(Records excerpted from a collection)
^^^^
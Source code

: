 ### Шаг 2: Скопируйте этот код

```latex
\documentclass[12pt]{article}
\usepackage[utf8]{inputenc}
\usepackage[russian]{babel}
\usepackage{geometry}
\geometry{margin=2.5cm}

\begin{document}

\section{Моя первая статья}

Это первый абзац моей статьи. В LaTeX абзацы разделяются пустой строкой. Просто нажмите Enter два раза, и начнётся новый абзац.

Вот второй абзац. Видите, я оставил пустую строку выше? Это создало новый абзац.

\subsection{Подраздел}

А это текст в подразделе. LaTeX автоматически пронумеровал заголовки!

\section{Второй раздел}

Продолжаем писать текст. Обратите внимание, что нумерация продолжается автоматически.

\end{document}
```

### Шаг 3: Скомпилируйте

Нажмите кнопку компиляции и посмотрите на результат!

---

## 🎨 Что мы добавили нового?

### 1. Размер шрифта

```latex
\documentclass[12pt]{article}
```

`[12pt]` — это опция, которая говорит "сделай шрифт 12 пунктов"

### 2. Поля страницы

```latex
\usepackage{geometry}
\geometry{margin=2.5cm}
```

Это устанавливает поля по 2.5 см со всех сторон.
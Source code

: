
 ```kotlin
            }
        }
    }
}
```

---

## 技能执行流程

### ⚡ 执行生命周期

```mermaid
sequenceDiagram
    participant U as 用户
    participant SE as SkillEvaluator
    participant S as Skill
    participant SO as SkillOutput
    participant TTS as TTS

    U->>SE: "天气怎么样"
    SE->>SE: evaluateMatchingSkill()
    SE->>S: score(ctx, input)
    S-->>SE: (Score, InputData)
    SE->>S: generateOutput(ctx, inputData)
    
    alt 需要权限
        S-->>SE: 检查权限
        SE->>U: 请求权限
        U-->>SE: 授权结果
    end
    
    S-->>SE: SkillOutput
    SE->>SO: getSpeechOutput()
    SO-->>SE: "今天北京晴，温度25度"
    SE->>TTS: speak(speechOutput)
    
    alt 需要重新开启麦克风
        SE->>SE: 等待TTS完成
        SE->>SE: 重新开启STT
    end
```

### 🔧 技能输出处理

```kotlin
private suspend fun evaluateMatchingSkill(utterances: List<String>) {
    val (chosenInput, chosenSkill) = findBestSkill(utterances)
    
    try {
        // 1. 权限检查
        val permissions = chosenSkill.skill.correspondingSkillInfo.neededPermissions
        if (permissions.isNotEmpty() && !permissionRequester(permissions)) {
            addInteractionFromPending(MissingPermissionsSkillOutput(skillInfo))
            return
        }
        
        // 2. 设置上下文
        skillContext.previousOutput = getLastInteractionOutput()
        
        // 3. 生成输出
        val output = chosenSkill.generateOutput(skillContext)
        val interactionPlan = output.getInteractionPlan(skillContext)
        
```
^^^^
## Work order
Once you have read the entries, repeat them all exactly.

## Solved exercise
Source code

: ### Шаг 2: Скопируйте этот код

```latex
\documentclass[12pt]{article}
\usepackage[utf8]{inputenc}
\usepackage[russian]{babel}
\usepackage{geometry}
\geometry{margin=2.5cm}

\begin{document}

\section{Моя первая статья}

Это первый абзац моей статьи. В LaTeX абзацы разделяются пустой строкой. Просто нажмите Enter два раза, и начнётся новый абзац.

Вот второй абзац. Видите, я оставил пустую строку выше? Это создало новый абзац.

\subsection{Подраздел}

А это текст в подразделе. LaTeX автоматически пронумеровал заголовки!

\section{Второй раздел}

Продолжаем писать текст. Обратите внимание, что нумерация продолжается автоматически.

\end{document}
```

### Шаг 3: Скомпилируйте

Нажмите кнопку компиляции и посмотрите на результат!

---

## 🎨 Что мы добавили нового?

### 1. Размер шрифта

```latex
\documentclass[12pt]{article}
```

`[12pt]` — это опция, которая говорит "сделай шрифт 12 пунктов"

### 2. Поля страницы

```latex
\usepackage{geometry}
\geometry{margin=2.5cm}
```

Это устанавливает поля по 2.5 см со всех сторон.
Source code

:
 ```kotlin
            }
        }
    }
}
```

---

## 技能执行流程

### ⚡ 执行生命周期

```mermaid
sequenceDiagram
    participant U as 用户
    participant SE as SkillEvaluator
    participant S as Skill
    participant SO as SkillOutput
    participant TTS as TTS

    U->>SE: "天气怎么样"
    SE->>SE: evaluateMatchingSkill()
    SE->>S: score(ctx, input)
    S-->>SE: (Score, InputData)
    SE->>S: generateOutput(ctx, inputData)
    
    alt 需要权限
        S-->>SE: 检查权限
        SE->>U: 请求权限
        U-->>SE: 授权结果
    end
    
    S-->>SE: SkillOutput
    SE->>SO: getSpeechOutput()
    SO-->>SE: "今天北京晴，温度25度"
    SE->>TTS: speak(speechOutput)
    
    alt 需要重新开启麦克风
        SE->>SE: 等待TTS完成
        SE->>SE: 重新开启STT
    end
```

### 🔧 技能输出处理

```kotlin
private suspend fun evaluateMatchingSkill(utterances: List<String>) {
    val (chosenInput, chosenSkill) = findBestSkill(utterances)
    
    try {
        // 1. 权限检查
        val permissions = chosenSkill.skill.correspondingSkillInfo.neededPermissions
        if (permissions.isNotEmpty() && !permissionRequester(permissions)) {
            addInteractionFromPending(MissingPermissionsSkillOutput(skillInfo))
            return
        }
        
        // 2. 设置上下文
        skillContext.previousOutput = getLastInteractionOutput()
        
        // 3. 生成输出
        val output = chosenSkill.generateOutput(skillContext)
        val interactionPlan = output.getInteractionPlan(skillContext)
        
```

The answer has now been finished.